- _Task objective_
Pull out every line from the listing that has the word "StoreApi".

- _Records supplied_
═══
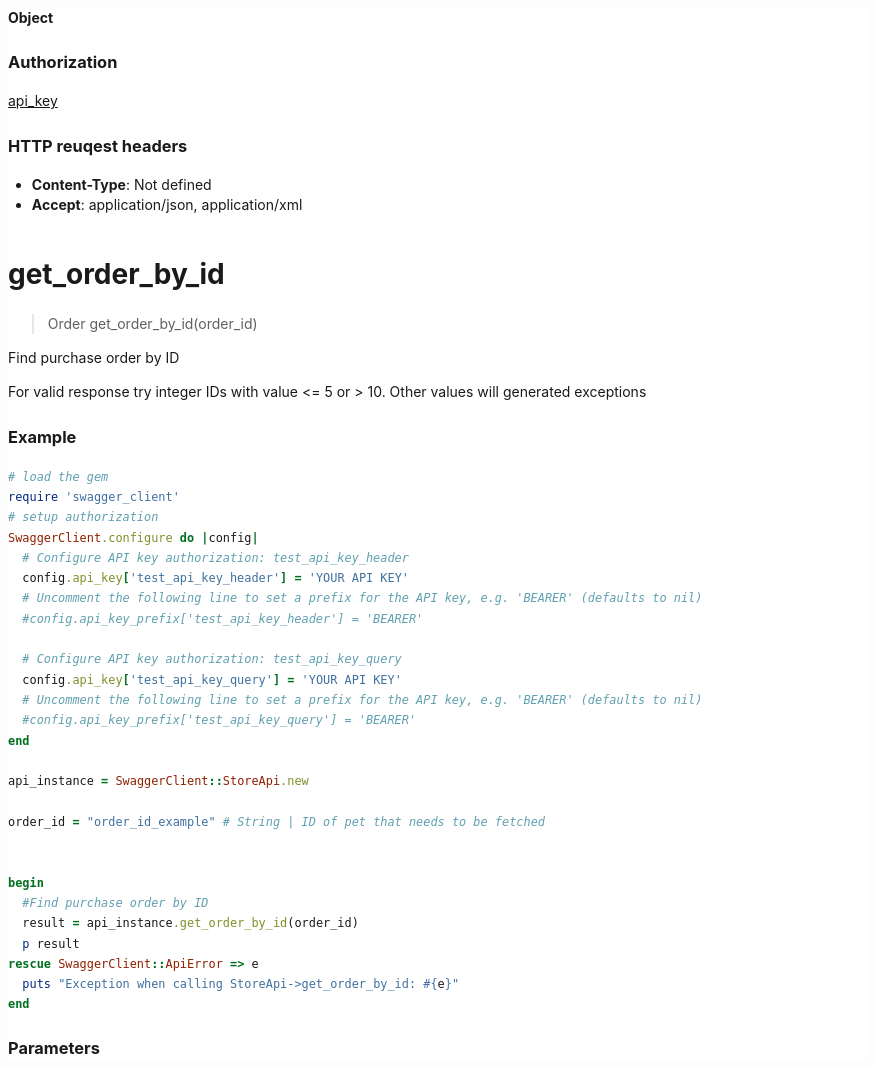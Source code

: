 **Object**

### Authorization

[api_key](../README.md#api_key)

### HTTP reuqest headers

 - **Content-Type**: Not defined
 - **Accept**: application/json, application/xml



# **get_order_by_id**
> Order get_order_by_id(order_id)

Find purchase order by ID

For valid response try integer IDs with value <= 5 or > 10. Other values will generated exceptions

### Example
```ruby
# load the gem
require 'swagger_client'
# setup authorization 
SwaggerClient.configure do |config|
  # Configure API key authorization: test_api_key_header
  config.api_key['test_api_key_header'] = 'YOUR API KEY'
  # Uncomment the following line to set a prefix for the API key, e.g. 'BEARER' (defaults to nil)
  #config.api_key_prefix['test_api_key_header'] = 'BEARER'

  # Configure API key authorization: test_api_key_query
  config.api_key['test_api_key_query'] = 'YOUR API KEY'
  # Uncomment the following line to set a prefix for the API key, e.g. 'BEARER' (defaults to nil)
  #config.api_key_prefix['test_api_key_query'] = 'BEARER'
end

api_instance = SwaggerClient::StoreApi.new

order_id = "order_id_example" # String | ID of pet that needs to be fetched


begin
  #Find purchase order by ID
  result = api_instance.get_order_by_id(order_id)
  p result
rescue SwaggerClient::ApiError => e
  puts "Exception when calling StoreApi->get_order_by_id: #{e}"
end
```

### Parameters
═══
- _Solution to the problem_
api_instance = SwaggerClient::StoreApi.new
  puts "Exception when calling StoreApi->get_order_by_id: #{e}"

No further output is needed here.